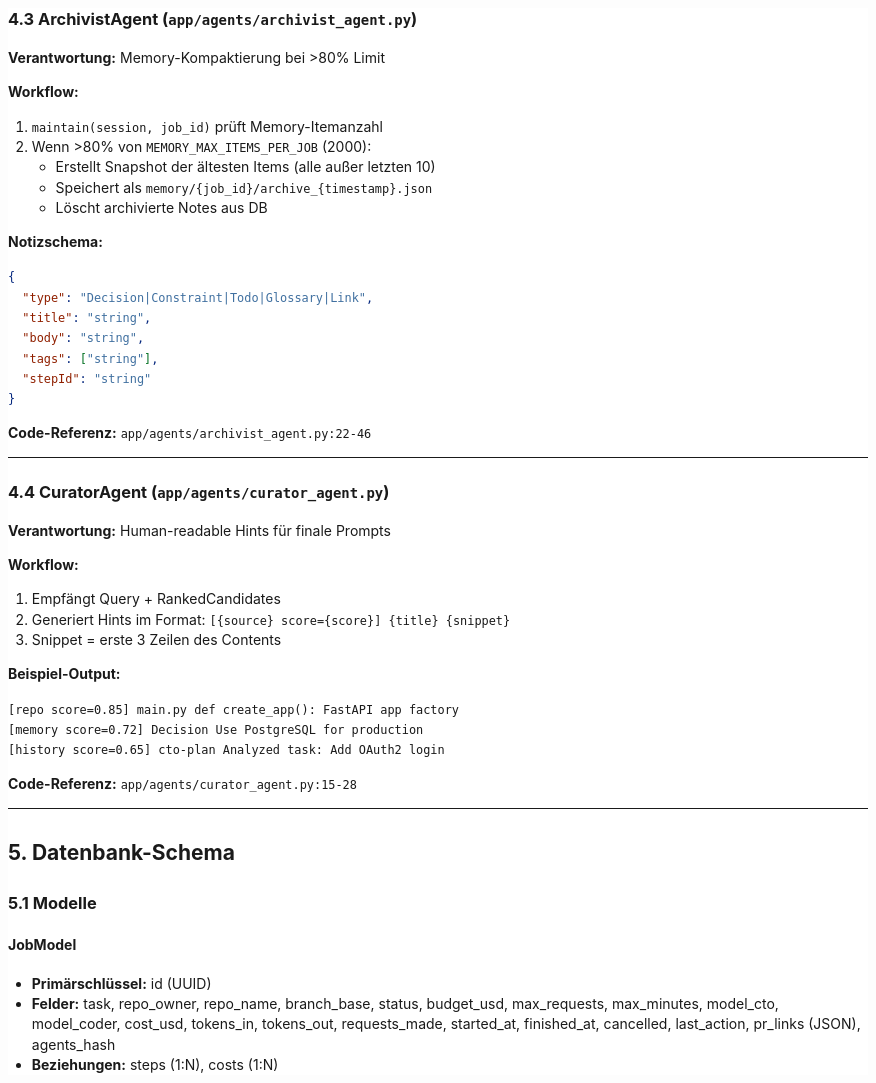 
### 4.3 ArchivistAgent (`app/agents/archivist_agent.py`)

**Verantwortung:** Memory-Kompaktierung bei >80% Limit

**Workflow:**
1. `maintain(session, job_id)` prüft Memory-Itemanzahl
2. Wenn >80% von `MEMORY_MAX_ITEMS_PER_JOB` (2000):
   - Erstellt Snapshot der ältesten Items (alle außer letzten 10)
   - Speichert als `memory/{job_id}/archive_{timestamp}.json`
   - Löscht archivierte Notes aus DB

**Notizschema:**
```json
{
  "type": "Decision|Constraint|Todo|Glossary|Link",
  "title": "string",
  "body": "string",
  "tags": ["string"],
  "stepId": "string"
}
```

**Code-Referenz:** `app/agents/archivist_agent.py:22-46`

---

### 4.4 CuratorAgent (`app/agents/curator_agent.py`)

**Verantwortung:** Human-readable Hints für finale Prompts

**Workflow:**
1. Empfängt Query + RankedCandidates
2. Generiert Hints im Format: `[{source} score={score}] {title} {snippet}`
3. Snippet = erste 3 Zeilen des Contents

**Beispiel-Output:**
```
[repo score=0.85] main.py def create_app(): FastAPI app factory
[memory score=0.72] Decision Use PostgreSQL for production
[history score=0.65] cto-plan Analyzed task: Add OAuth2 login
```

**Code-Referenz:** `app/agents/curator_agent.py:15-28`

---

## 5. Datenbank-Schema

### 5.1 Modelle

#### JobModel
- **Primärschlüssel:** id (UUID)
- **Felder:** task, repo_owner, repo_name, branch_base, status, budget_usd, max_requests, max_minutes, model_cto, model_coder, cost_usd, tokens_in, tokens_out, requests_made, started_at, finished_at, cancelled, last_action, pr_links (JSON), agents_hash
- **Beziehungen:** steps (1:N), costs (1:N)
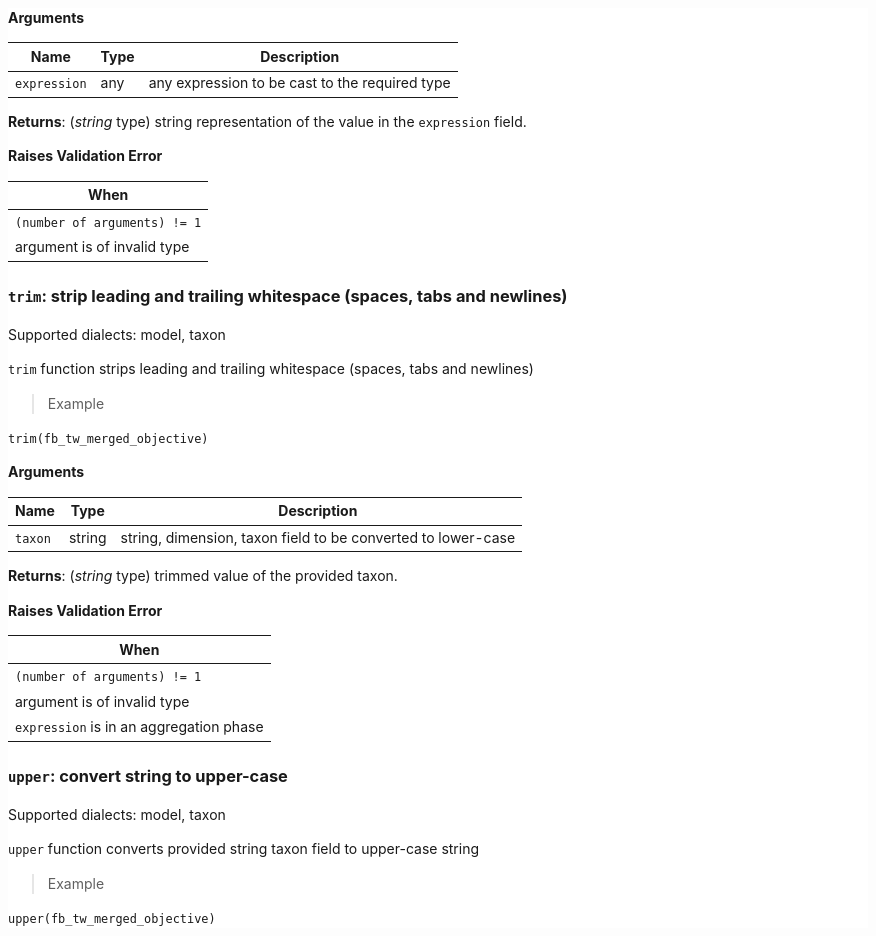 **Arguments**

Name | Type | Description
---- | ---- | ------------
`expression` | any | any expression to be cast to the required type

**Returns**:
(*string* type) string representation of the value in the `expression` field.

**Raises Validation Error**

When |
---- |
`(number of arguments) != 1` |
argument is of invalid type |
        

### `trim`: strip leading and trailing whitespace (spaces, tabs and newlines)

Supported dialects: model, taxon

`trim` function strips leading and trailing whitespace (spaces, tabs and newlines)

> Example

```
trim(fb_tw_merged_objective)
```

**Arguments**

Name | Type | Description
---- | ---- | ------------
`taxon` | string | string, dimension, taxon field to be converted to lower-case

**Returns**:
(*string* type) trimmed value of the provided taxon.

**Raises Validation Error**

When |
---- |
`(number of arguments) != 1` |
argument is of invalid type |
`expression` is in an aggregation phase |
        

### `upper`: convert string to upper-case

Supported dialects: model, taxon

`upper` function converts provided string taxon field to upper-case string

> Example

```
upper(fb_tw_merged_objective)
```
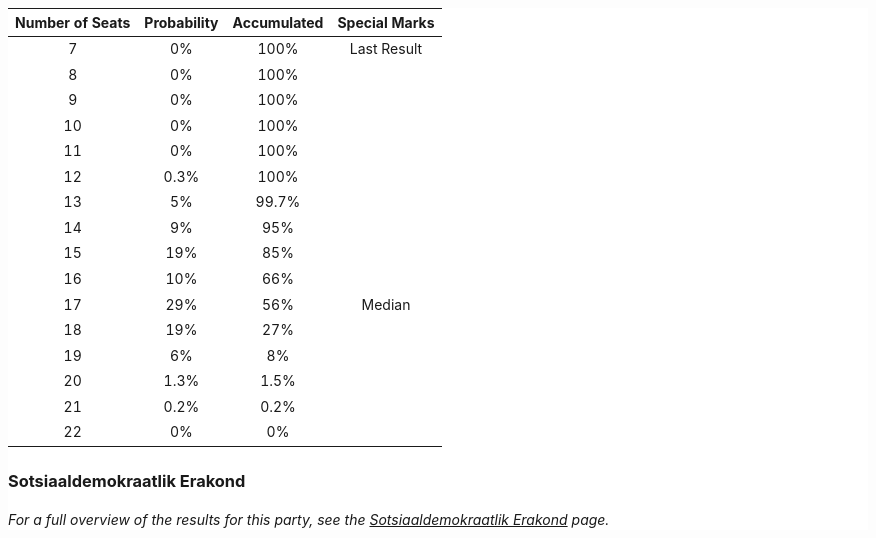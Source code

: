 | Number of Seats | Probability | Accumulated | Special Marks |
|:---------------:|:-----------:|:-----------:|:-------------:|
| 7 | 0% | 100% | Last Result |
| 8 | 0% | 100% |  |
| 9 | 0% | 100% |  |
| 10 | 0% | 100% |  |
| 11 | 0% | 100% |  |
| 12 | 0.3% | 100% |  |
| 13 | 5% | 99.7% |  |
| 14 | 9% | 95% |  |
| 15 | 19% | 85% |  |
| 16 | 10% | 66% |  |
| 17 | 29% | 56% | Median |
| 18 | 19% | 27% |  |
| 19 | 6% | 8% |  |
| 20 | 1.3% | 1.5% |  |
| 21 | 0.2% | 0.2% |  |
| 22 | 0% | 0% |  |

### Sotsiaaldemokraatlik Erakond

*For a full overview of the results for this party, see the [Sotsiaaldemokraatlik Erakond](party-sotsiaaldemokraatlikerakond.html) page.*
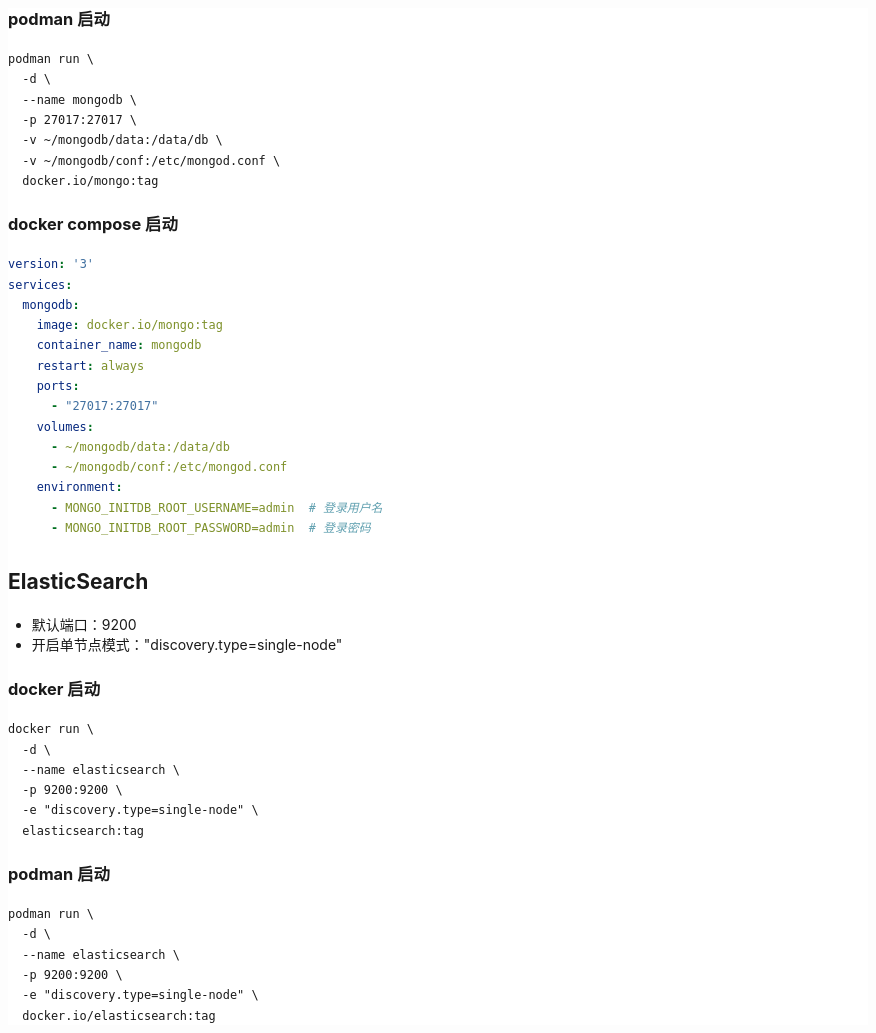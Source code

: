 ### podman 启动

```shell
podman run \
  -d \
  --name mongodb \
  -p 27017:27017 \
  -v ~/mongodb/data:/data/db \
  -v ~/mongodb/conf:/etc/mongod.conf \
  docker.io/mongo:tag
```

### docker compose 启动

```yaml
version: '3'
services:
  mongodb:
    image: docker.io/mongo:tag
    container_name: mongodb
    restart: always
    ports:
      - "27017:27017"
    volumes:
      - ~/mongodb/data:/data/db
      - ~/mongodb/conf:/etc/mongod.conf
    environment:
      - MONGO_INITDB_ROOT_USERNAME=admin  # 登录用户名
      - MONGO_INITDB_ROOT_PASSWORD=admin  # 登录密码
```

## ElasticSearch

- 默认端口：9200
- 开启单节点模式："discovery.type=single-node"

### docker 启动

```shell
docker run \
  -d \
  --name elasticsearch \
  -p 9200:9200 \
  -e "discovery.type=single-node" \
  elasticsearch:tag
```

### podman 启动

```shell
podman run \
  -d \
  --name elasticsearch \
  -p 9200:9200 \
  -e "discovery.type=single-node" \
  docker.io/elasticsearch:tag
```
========================================
* What the exercise asks *
Transcribe, from the material above, the stretch starting at the line with "2. Generiert Hints" and ending at the line with "11 | 0% | 100%", both included, exactly. Do not carry over pictures.

* Output of the task *
2. Generiert Hints im Format: `[{source} score={score}] {title} {snippet}`
3. Snippet = erste 3 Zeilen des Contents

**Beispiel-Output:**
```
[repo score=0.85] main.py def create_app(): FastAPI app factory
[memory score=0.72] Decision Use PostgreSQL for production
[history score=0.65] cto-plan Analyzed task: Add OAuth2 login
```

**Code-Referenz:** `app/agents/curator_agent.py:15-28`

---

## 5. Datenbank-Schema

### 5.1 Modelle

#### JobModel
- **Primärschlüssel:** id (UUID)
- **Felder:** task, repo_owner, repo_name, branch_base, status, budget_usd, max_requests, max_minutes, model_cto, model_coder, cost_usd, tokens_in, tokens_out, requests_made, started_at, finished_at, cancelled, last_action, pr_links (JSON), agents_hash
- **Beziehungen:** steps (1:N), costs (1:N)
 **Arguments**

Name | Type | Description
---- | ---- | ------------
`expression` | any | any expression to be cast to the required type

**Returns**:
(*string* type) string representation of the value in the `expression` field.

**Raises Validation Error**

When |
---- |
`(number of arguments) != 1` |
argument is of invalid type |
        

### `trim`: strip leading and trailing whitespace (spaces, tabs and newlines)

Supported dialects: model, taxon

`trim` function strips leading and trailing whitespace (spaces, tabs and newlines)

> Example

```
trim(fb_tw_merged_objective)
```

**Arguments**

Name | Type | Description
---- | ---- | ------------
`taxon` | string | string, dimension, taxon field to be converted to lower-case

**Returns**:
(*string* type) trimmed value of the provided taxon.

**Raises Validation Error**

When |
---- |
`(number of arguments) != 1` |
argument is of invalid type |
`expression` is in an aggregation phase |
        

### `upper`: convert string to upper-case

Supported dialects: model, taxon

`upper` function converts provided string taxon field to upper-case string

> Example

```
upper(fb_tw_merged_objective)
```
Source code

: | Number of Seats | Probability | Accumulated | Special Marks |
|:---------------:|:-----------:|:-----------:|:-------------:|
| 7 | 0% | 100% | Last Result |
| 8 | 0% | 100% |  |
| 9 | 0% | 100% |  |
| 10 | 0% | 100% |  |
| 11 | 0% | 100% |  |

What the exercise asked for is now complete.